Virtual link location: [link (registration needed)]
Recording: See blow.



Links to tutorial slides: [Part 1: Fundamentals] [Part 2: Images] [Part 3: Others]

Recording is now available [here].



Overview


Score-based denoising diffusion models (diffusion models) have been successfully used in various applications such as text-to-image generation, natural language generation, audio synthesis, motion generation, and time series modeling. The rate of progress on diffusion models is astonishing. In the year 2022 alone, diffusion models have been applied to many large-scale text-to-image foundation models, such as DALL-E 2, Imagen, Stable Diffusion and eDiff-I. These developments have also driven novel computer vision applications, such as solving inverse problems, semantic image editing, few-shot textual inversion, prompt-to-prompt editing, and lifting 2d models for 3d generation. Diffusion models have been widely adopted in various computer vision applications and are becoming a dominating class of generative models. This popularity is also reflected in the diffusion models tutorial in CVPR 2022, which has accumulated nearly 60,000 views on YouTube over 8 months.

Despite that, there has been tremendous novel work on diffusion models since last year, a lot of which we believe are critical for computer vision practitioners. The following are just a few notable examples: Eludicated Diffusion Models (NeurIPS 2022 best paper) provide principles on how one should train diffusion models in an optimal manner. Recent differential equation solvers such as DPM-Solver (NeurIPS 2022 Oral) and DEIS have made notable advances on accelerating sampling from diffusion models. Diffusion inversion techniques such as DreamFusion and Magic3d obtain text-to-3D generation by inverting image diffusion models. Textual inversion and DreamBooth enable the ``personalization'' of text-to-image diffusion models from few-shot supervision signals. There are also numerous recent works that apply diffusion models to other domains, such as 3d representations, videos, and motions.
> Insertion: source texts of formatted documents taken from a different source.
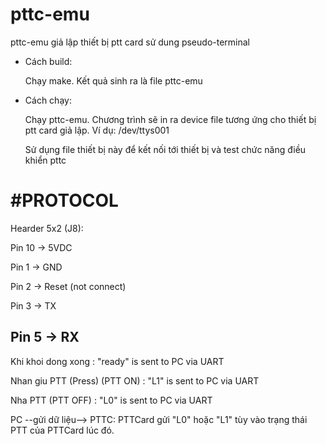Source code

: # pttc-emu
pttc-emu giả lập thiết bị ptt card sử dung pseudo-terminal

* Cách build:

    Chạy make. Kết quả sinh ra là file pttc-emu

* Cách chạy:

    Chạy pttc-emu. Chương trình sẽ in ra device file tương ứng cho thiết bị ptt card giả lập. Ví dụ: /dev/ttys001

    Sử dụng file thiết bị này để kết nối tới thiết bị và test chức năng điều khiển pttc

#PROTOCOL
============================
Hearder 5x2 (J8):

Pin 10 -> 5VDC

Pin 1  -> GND

Pin 2  -> Reset (not connect)

Pin 3 -> TX

Pin 5 -> RX
-----------------------------
Khi khoi dong xong      : "ready" is sent to PC via UART 

Nhan giu PTT (Press) (PTT ON)   : "L1" is sent to PC via UART

Nha PTT  (PTT OFF)      : "L0" is sent to PC via UART

PC --gửi dữ liệu--> PTTC: PTTCard gửi "L0" hoặc "L1" tùy vào trạng thái PTT của PTTCard lúc đó. 
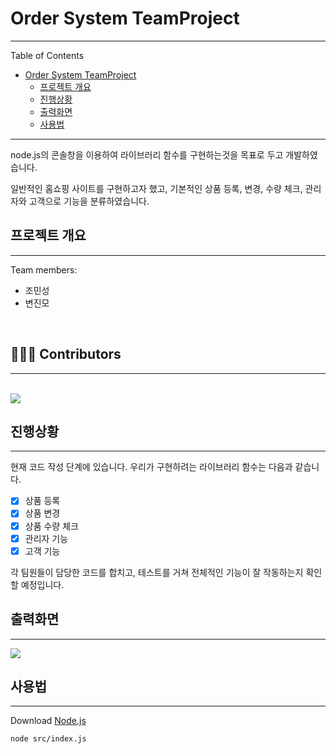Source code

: # Order System TeamProject

---
Table of Contents
* [Order System TeamProject](#order-system-teamproject)
    * [프로젝트 개요](#프로젝트-개요)
    * [진행상황](#진행상황)
    * [출력화면](#출력화면)
    * [사용법](#사용법)


---

node.js의 콘솔창을 이용하여 라이브러리 함수를 구현하는것을 목표로 두고 개발하였습니다.

일반적인 홈쇼핑 사이트를 구현하고자 했고, 기본적인 상품 등록, 변경, 수량 체크, 관리자와 고객으로 기능을 분류하였습니다.

## 프로젝트 개요

---

Team members:

- 조민성
- 변진모
<br>

## 👨🏻‍💻 Contributors

---
<br>
  <a href="https://github.com/ReportWebSystem/WebPrincess/graphs/contributors">
  <img src="https://contrib.rocks/image?repo=ReportWebSystem/WebPrincess" />
  </a>
<br>


## 진행상황

---

현재 코드 작성 단계에 있습니다. 우리가 구현하려는 라이브러리 함수는 다음과 같습니다.

- [x]  상품 등록
- [x]  상품 변경
- [x]  상품 수량 체크
- [x]  관리자 기능
- [x]  고객 기능

각 팀원들이 담당한 코드를 합치고, 테스트를 거쳐 전체적인 기능이 잘 작동하는지 확인할 예정입니다.

## 출력화면

---

<img src="https://ifh.cc/g/SMC3tn.jpg">

## 사용법

---

Download [Node.js](https://nodejs.org/ko/download/)

`node src/index.js`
Given the rate of progress, we believe that it is crucial to have a tutorial on diffusion models in CVPR 2023, focusing on more recent developments.

The primary goal of this tutorial is to make diffusion models more accessible to a wider computer vision audience and introduce recent developments in diffusion models. Unlike the previous tutorial, we will streamline the discussion on fundamentals and focus much more on practical methods and applications of diffusion models. We will present successful practices on training and sampling from diffusion models and discuss novel applications that are enabled by diffusion models in the computer vision domain. These discussions will also heavily lean on recent research developments that are released in 2022 and 2023. We hope that this second tutorial on diffusion models will attract more computer vision practitioners interested in this topic to make further progress in this exciting area.



Speakers




Schedule

Title Speaker Time (PST)
Fundamentals
Training, sampling, guidance
Arash Vahdat 09:00 - 10:00
Applications on natural images
Architecture, editing, personalization, fine-tuning, "low-level" vision etc.
Chenlin Meng 10:15 - 11:15
Applications on other domains
Inverse problems, video, 3d, motion, large content generation, etc.
Jiaming Song 11:30 - 12:30




About Us

Jiaming Song is a research scientist at NVIDIA Research. Prior to joining NVIDIA, he worked on deep generative modeling at Stanford University, under the supervision of Stefano Ermon. He is the creator of DDIM, the earliest accelerated algorithm for diffusion models that is widely used in recent generative AI systems including DALL-E 2, Imagen, Stable Diffusion, and ERNIE-ViLG 2.0. He also served a critical role in developing SDEdit, which is used in Stable Diffusion for image-to-image translation. He also co-developed eDiff-I, NVIDIA's first large-scale text-to-image diffusion model. Jiaming is a recipient of the ICLR 2022 Outstanding Paper Award.

Chenlin Meng
Stanford University

Chenlin is a CS PhD at Stanford University advised by Stefano Ermon. She was previously an intern at Google Brain working with Tim Salimans and Jonathan Ho. Her research interests include score-based generative models, diffusion models, variational autoencoders, autoregressive models, normalizing flows and other types of large-scale generative models. Specifically, she is interested in making large-scale generative models fast, controllable and scalable in real-world settings.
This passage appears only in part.